Le cœur de sa saison bat pour le Tour de France Femmes (1er-9 août). La donne a radicalement changé. En 2025, elle surprenait. En 2026, elle sera la cible à abattre, la patronne à détrôner.

« L’an dernier, j’étais outsider. Cette fois, je sais que j’arriverai en favorite. J’aime cette pression » confie-t-elle, sereine. Le parcours, avec son contre-la-montre individuel et l’étape reine du Mont Ventoux, lui sourit. Elle a identifié des leviers de progression, notamment en contre-la-montre, sur lequel elle promet de « passer beaucoup de temps ». Sa victoire n’était pas un coup de tonnerre, mais l’aboutissement d’une préparation méticuleuse qu’elle entend reproduire, en mieux.

Le poids des mots, le choc des polémiques

L’ombre de la controverse de l’été 2025 plane encore. Les critiques sur sa morphologie, après son triomphe sur le Tour, ont laissé des traces. Non pas sur la championne, endurcie par plus d’une décennie au plus haut niveau, mais sur ses proches.

« J’étais surtout triste pour mes parents » avoue-t-elle, sans amertume mais avec une pointe de lassitude. Pour elle, le débat était un non-sujet, une méconnaissance des réalités physiologiques du cyclisme d’élite en haute montagne. Cette tempête médiatique a paradoxalement forgé une armure supplémentaire. Elle aborde 2026 avec une déconnexion assumée – changement de numéro de téléphone inclus – et une force mentale décuplée. La blessure à la cheville qui l’a tenue à l’écart cet hiver aura été une opportunité de recharger les batteries, loin du bruit.

L’équipe Visma-Lease a Bike : un dispositif de guerre

Son ambition décomplexée s’appuie sur une structure néerlandaise qui a parfaitement su l’intégrer. La Visma-Lease a Bike a bâti autour d’elle un « groupe solide de coureuses motivées » selon ses mots. La synergie mise en place en 2025, évidente lors de son succès sur le Tour, a été renforcée. L’équipe comprend sa soif de victoires multiples et s’est organisée pour la soutenir sur les classiques ardentes comme sur les grands tours. Elle n’est plus une recrue, mais le pilier central autour duquel la tactique se construit.

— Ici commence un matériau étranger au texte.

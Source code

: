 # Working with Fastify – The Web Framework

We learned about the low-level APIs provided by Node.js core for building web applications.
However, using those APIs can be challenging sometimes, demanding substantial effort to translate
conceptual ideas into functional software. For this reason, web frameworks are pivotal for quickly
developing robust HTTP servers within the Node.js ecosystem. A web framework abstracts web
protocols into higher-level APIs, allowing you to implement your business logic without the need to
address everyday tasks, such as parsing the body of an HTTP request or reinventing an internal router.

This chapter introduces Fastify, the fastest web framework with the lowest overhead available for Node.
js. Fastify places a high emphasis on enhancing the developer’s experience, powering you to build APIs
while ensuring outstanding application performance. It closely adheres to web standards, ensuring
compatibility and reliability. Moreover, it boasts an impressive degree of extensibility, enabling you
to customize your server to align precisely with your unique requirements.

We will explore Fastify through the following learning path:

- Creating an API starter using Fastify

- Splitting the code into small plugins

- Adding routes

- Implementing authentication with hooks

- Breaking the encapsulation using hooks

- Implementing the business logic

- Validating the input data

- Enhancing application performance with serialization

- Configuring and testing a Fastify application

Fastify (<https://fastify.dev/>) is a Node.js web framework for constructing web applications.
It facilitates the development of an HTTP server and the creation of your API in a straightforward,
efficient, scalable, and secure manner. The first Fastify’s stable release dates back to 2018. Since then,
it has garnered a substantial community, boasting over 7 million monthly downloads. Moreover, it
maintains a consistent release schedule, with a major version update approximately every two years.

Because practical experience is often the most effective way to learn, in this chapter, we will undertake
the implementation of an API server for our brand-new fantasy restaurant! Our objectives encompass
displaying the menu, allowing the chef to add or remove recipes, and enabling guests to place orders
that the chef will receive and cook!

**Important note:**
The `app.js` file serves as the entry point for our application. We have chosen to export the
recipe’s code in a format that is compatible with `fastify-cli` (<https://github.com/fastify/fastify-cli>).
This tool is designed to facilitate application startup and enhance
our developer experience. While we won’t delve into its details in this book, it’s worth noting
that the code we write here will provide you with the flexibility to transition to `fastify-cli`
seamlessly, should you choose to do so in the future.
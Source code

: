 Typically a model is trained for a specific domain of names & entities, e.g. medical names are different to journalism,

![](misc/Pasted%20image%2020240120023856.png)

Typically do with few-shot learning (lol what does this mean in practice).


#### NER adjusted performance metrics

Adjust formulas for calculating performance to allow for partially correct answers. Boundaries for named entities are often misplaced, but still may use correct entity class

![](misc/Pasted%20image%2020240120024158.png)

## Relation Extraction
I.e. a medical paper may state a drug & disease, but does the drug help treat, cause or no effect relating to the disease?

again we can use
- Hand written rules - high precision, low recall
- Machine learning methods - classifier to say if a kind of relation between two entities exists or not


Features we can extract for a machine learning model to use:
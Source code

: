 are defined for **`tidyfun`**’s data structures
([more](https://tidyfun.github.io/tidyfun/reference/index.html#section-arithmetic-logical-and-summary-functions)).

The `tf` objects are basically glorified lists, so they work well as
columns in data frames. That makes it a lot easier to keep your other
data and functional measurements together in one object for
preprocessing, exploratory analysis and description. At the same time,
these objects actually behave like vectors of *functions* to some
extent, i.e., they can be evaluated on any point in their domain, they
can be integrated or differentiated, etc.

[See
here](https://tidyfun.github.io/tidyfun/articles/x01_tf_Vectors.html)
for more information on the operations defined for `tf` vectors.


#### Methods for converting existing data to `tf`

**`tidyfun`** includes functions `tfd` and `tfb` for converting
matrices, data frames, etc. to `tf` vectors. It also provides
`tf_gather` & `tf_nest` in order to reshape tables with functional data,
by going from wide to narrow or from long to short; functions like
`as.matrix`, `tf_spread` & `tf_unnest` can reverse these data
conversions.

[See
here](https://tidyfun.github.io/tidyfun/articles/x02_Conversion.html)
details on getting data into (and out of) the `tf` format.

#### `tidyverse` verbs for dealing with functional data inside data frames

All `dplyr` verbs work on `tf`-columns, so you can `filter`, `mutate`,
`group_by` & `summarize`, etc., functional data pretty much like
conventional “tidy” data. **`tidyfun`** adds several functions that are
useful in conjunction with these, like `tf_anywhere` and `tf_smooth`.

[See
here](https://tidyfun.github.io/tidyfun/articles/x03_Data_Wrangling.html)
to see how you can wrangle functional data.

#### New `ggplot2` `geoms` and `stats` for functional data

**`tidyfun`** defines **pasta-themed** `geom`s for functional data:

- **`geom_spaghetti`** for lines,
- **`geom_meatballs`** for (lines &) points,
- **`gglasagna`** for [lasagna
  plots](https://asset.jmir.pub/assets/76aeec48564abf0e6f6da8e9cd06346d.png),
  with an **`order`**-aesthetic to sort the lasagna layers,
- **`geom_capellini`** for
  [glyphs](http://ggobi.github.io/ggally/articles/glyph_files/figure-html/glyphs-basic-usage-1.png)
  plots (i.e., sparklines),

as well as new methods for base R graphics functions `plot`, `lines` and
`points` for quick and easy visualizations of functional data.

La quête d’une légende vivante

Pauline Ferrand-Prévot ne court plus pour répondre aux doutes, mais pour assouvir sa propre faim. « Secrètement, je veux gagner plus » lâche-t-elle. Cette phrase résume tout.

Son programme 2026 est un manifeste. Il dit sa volonté de marquer de son empreinte l’histoire du cyclisme féminin, au-delà du VTT où elle règne déjà sans partage. En visant les Monuments manquants et un doublé inédit sur le Tour de France, elle se place en position d’écrire une nouvelle page, encore plus éclatante. L’outsider est devenue impératrice. Et elle a pleinement l’intention de régner.